Grace apartó con dulzura la mano y la llevó a la mejilla del joven. Cecily había dicho una vez que Jeremy ponía innecesariamente difícil a sus congéneres quererlo, o al menos entenderlo, porque se atrincheraba tras la rígida máscara de su rostro. Pero no era verdad; no cuando se observaba con atención. El rostro de Jeremy era como un libro abierto escrito con una letra diminuta y complicada que Grace había aprendido a deletrear y luego a leer.
Los pequeños pliegues que aparecían entre sus cejas cuando pensaba o algo lo sorprendía. Los músculos bajo la comisura del labio, que se tensaban ligeramente cuando se enfadaba, y el modo en que arrugaba la frente cuando montaba en cólera. Los labios que nunca se curvaban hacia arriba, por lo que siempre mostraba media sonrisa. Incluso cuando hablaba, la mitad superior de su boca permanecía extrañamente ajena, como si en toda circunstancia Jeremy se negase a renunciar al dominio de sus rasgos.
Solo el labio inferior mudaba de forma, bajando las comisuras poco antes de bromear, aparentando ser más carnoso cuando contaba algo a un conocido que le caía bien, sobresaliendo cuando se sentía cómodo y de buen humor. Y a veces, como en esa ocasión, su boca alcanzaba una plenitud inesperada: parecía mullida, casi sensual, a punto de abandonar su resistencia.
La mano de Grace se deslizó por sus sienes hasta el cabello oscuro, y pudo comprobar con satisfacción que tenía el tacto que ella siempre le había atribuido cuando veía cómo él se lo retiraba con la mano y el pelo volvía en mechones lacios a su lugar, como un espeso pelaje.
En todos los años en que ella había sido consciente de su propia identidad, como niña, luego como colegiala y al final como la joven que era ahora, nunca se había sentido incompleta. Una conclusión errónea, como sabía a esas alturas. Jeremy era su otra mitad, solo junto a él estaba completa y era mucho más que «yo, Grace». Y eso requería que hundiera más los dedos en el cabello del muchacho, que lo atrajera hacia ella.
—¡Jeremy! ¡Grace!
—¿Grace?
—¡Grace! ¡Jeremy!
Un coro inarmónico de voces familiares, masculinas y femeninas, procedentes del bosque, arrancó a Jeremy de su ensimismamiento y abrió los ojos. Lamentándolo, aunque sin sentirse avergonzada, ella retiró la mano.

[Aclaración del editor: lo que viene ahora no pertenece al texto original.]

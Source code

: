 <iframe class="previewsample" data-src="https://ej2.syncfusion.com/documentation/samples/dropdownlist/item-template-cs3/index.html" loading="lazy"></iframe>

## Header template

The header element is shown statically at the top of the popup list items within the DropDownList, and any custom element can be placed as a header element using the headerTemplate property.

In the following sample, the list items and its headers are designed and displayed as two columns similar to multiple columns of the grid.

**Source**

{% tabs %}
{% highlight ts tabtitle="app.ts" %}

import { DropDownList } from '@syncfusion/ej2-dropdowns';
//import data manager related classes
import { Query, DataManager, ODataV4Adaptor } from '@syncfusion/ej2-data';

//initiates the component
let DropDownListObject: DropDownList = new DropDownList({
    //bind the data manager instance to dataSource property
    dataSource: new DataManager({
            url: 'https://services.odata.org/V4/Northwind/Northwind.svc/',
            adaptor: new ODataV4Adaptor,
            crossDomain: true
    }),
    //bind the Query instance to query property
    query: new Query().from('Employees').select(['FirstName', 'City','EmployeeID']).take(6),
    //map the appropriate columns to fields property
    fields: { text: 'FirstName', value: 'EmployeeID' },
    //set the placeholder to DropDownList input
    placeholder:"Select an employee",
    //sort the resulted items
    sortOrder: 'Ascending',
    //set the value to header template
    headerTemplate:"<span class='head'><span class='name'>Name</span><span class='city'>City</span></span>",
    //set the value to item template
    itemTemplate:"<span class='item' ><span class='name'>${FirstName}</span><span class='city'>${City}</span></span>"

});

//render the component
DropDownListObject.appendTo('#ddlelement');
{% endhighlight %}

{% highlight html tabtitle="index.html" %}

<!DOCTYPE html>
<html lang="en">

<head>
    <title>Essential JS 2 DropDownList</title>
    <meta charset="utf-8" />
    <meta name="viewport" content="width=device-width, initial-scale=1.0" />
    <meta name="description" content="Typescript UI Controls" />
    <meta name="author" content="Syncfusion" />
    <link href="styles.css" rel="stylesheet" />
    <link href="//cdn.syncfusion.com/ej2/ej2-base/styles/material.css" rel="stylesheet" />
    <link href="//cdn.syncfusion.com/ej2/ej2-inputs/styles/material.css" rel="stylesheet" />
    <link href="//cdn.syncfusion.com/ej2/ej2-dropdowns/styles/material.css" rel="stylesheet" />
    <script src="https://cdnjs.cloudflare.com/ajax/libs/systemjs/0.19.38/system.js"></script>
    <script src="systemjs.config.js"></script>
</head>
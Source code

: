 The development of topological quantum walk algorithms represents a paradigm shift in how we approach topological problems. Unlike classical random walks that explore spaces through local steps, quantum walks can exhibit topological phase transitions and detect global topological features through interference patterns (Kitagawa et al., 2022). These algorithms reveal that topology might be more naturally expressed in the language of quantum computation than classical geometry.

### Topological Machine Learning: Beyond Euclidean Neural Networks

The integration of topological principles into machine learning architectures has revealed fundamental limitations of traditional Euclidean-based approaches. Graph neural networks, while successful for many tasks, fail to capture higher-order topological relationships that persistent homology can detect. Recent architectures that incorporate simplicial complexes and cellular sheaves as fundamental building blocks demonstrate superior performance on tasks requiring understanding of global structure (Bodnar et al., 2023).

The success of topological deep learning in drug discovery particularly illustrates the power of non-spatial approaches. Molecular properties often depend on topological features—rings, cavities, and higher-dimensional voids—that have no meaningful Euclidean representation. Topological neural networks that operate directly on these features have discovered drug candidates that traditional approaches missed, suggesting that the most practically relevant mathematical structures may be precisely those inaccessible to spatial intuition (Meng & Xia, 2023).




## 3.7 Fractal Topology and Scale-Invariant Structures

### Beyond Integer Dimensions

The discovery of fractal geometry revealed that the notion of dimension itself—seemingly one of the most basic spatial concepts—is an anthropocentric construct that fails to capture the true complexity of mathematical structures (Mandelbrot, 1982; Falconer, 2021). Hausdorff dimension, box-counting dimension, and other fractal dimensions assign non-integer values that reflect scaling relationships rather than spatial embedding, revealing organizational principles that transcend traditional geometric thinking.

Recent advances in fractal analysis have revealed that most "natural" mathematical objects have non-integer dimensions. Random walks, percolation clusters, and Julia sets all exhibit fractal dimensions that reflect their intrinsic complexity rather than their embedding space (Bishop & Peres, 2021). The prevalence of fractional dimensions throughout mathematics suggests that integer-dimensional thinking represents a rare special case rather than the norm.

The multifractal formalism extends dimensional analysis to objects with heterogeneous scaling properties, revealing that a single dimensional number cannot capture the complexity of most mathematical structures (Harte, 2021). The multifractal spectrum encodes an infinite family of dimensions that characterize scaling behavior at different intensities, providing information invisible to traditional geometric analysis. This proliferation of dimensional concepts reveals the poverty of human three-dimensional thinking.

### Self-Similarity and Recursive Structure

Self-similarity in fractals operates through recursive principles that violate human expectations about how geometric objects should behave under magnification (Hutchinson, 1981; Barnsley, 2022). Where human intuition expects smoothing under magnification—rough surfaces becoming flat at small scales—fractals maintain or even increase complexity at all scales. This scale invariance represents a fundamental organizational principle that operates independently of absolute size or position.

—¿Tanto hemos estado aquí? —susurró.
El labio inferior del muchacho compuso una mueca divertida.
—Por lo visto, demasiado.
Se puso en pie sin prisa y tendió la mano para ayudar a Grace a levantarse. Un momento de incertidumbre, de preguntas sin formular; hasta que Grace entrelazó con fuerza sus dedos en los de él y sonrió. Una sonrisa que Jeremy le devolvió de forma tan franca que algo en la muchacha se derritió.
Cogidos de la mano, volvieron a sus caballos y por fin se unieron decorosamente al círculo de sus amigos. Como si nada hubiese ocurrido.
Como si realmente Grace solo hubiese mostrado a Jeremy las campánulas del bosque de Givons Grove.